| Tilmanns Corner - sed |
|---|
Quickstart:
--> Links
--> Apache log analyser
--> Mail addsfilter
--> Mail to HTML
--> Pine addresses to Vim
--> Callerid to Vbox
--> Indexhtml
--> diff(1) HTML beautifier
<-- Tilmanns Corner
<-- Mainpage
| Links |
|---|
SED links from the excellent FAQ from http://www.student.northpark.edu/pemente/sed/sedfaq.html
| Eric Pement | http://www.student.northpark.edu/pemente/sed/index.htm |
| Seders Grab Bag | http://spazioweb.inwind.it/seders/ |
| Sven Guckes | http://www.math.fu-berlin.de/~guckes/sed/ |
| Felix von Leitner | http://www.math.fu-berlin.de/~leitner/sed/ |
| Yiorgos Adamopoulos | http://www.dbnet.ece.ntua.gr/~george/sed/ |
| apache log analyser |
|---|
A very simple Weblog analyser, which extracts the search words from google and
altavista referrers, marking them with an a for altavista or G google.
Download here: sedlog.gz
Usage:
$ wget http://tibit.org/sedlog.gz $ gzip -d sedlog.gz $ chmod +x sedlog $ ./sedlog access.log | vim - |
| Mail addsfilter |
|---|
A sed script that I use as an incoming mail filter to get rid of the adds in some newsletters I am subscribed to. I don't had any bad side effect until now ;-) This is used in conjunction with procmail; below is a sample procmail entry:
# remove adds in billiger
/+-.*-+/,//{
/+-\{10,\}ANZEIGE-*+/{
c\
WERBUNG ENTSORGT
} ;# if pattern found, which is the
;# last line of the add, change it
;# to Werbung entsorgt.
d ;# delete pattern-space.
}
# remove footer in billiger
/^\*\**\*\ $/,/^$/d
# remove gmx-adds
/^####*Anzeige###*$/,/^##*#$/{ ;# // repeats last regexp
//{ ;# if // found
N ;# append next line to pattern-buffer
/\n$/c\
WERBUNG ENTSORGT
} ;# if a \n is at the end of pattern-space
;# change it to WERBUNG ENTSORGT
d ;# delete pattern-space
}
|
:0fw: * ^From:.*\<gmxred@gmx\.net\>.* | sed -f $HOME/scripts/sed/deladds.sed >> /home/tibit/mail/.IN/gmx |
| Mail to HTML |
|---|
This script converts emails to HTML which is quite nice for printing. Note that this is not written by me, just modified.
URL: mail2html.sed
| Pine adresses to vim |
|---|
I use pine as my mailclient
and Vim as my editor to write the mail.
I wanted to use the email addresses defined in pine's .addressbook file as abbrevations in Vim.
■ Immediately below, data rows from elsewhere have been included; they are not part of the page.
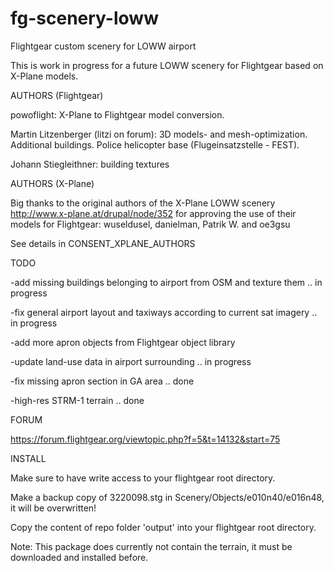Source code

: # fg-scenery-loww
Flightgear custom scenery for LOWW airport

This is work in progress for a future LOWW scenery for Flightgear 
based on X-Plane models.

AUTHORS (Flightgear)

powoflight: X-Plane to Flightgear model conversion.

Martin Litzenberger (litzi on forum): 3D models- and mesh-optimization. Additional buildings. Police helicopter base (Flugeinsatzstelle - FEST).

Johann Stiegleithner: building textures


AUTHORS (X-Plane)

Big thanks to the original authors of the X-Plane LOWW scenery 
http://www.x-plane.at/drupal/node/352 
for approving the use of their models for Flightgear: 
wuseldusel, danielman, Patrik W. and oe3gsu

See details in CONSENT_XPLANE_AUTHORS


TODO

-add missing buildings belonging to airport from OSM and texture them .. in progress

-fix general airport layout and taxiways according to current sat imagery .. in progress

-add more apron objects from Flightgear object library

-update land-use data in airport surrounding .. in progress

-fix missing apron section in GA area .. done

-high-res STRM-1 terrain .. done

FORUM

https://forum.flightgear.org/viewtopic.php?f=5&t=14132&start=75

INSTALL

Make sure to have write access to your flightgear root directory.

Make a backup copy of 3220098.stg in Scenery/Objects/e010n40/e016n48, it will be overwritten!

Copy the content of repo folder 'output' into your flightgear root directory.

Note: This package does currently not contain the terrain, it must be downloaded and installed before.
The following script generates these abbrevations of the following form: mm<NICKNAME>
URL: pine_addr_2_vim_ab.sed
# Format .addressbook to vim abbrevations
:redo; # Define label redo
$s/\([^ ]*\) [^ ]* \([^ ]*\).*/ab mm\1 \2\3/
N;
/\n /!{
s/\([^ ]*\) [^ ]* \([^ ]*\)[^\n]*\(\n\)/ab mm\1 \2\3/
P
D
}
s/\n//g
s/ *//g
b redo;
|
| Callerid to Vbox |
|---|
Generates ISDN callerid.conf entries to the vbox form. WARNING: adjust the dialing prefix.
/^#/d
/^$/d
/^ZONE.*/d
/^INTERFACE.*/d
/^\[MSN\]/{
N
N
s/^\[MSN\]\nNUMBER\ *=\ *//
s/ALIAS\ *=\ *//
s/\n/ - /
s/^+49//
s/^+//
/^[0-9]\{8,\}/!{
/^711/!s/^/711/
# ^^^ ^^^ Anpassen
}
s/_/ /g
}
|
| Indexhtml |
|---|
A pretty long script which generates an index of links of an HTML file.
I recently recognized when you print a website you can't click on the links anymore ;-)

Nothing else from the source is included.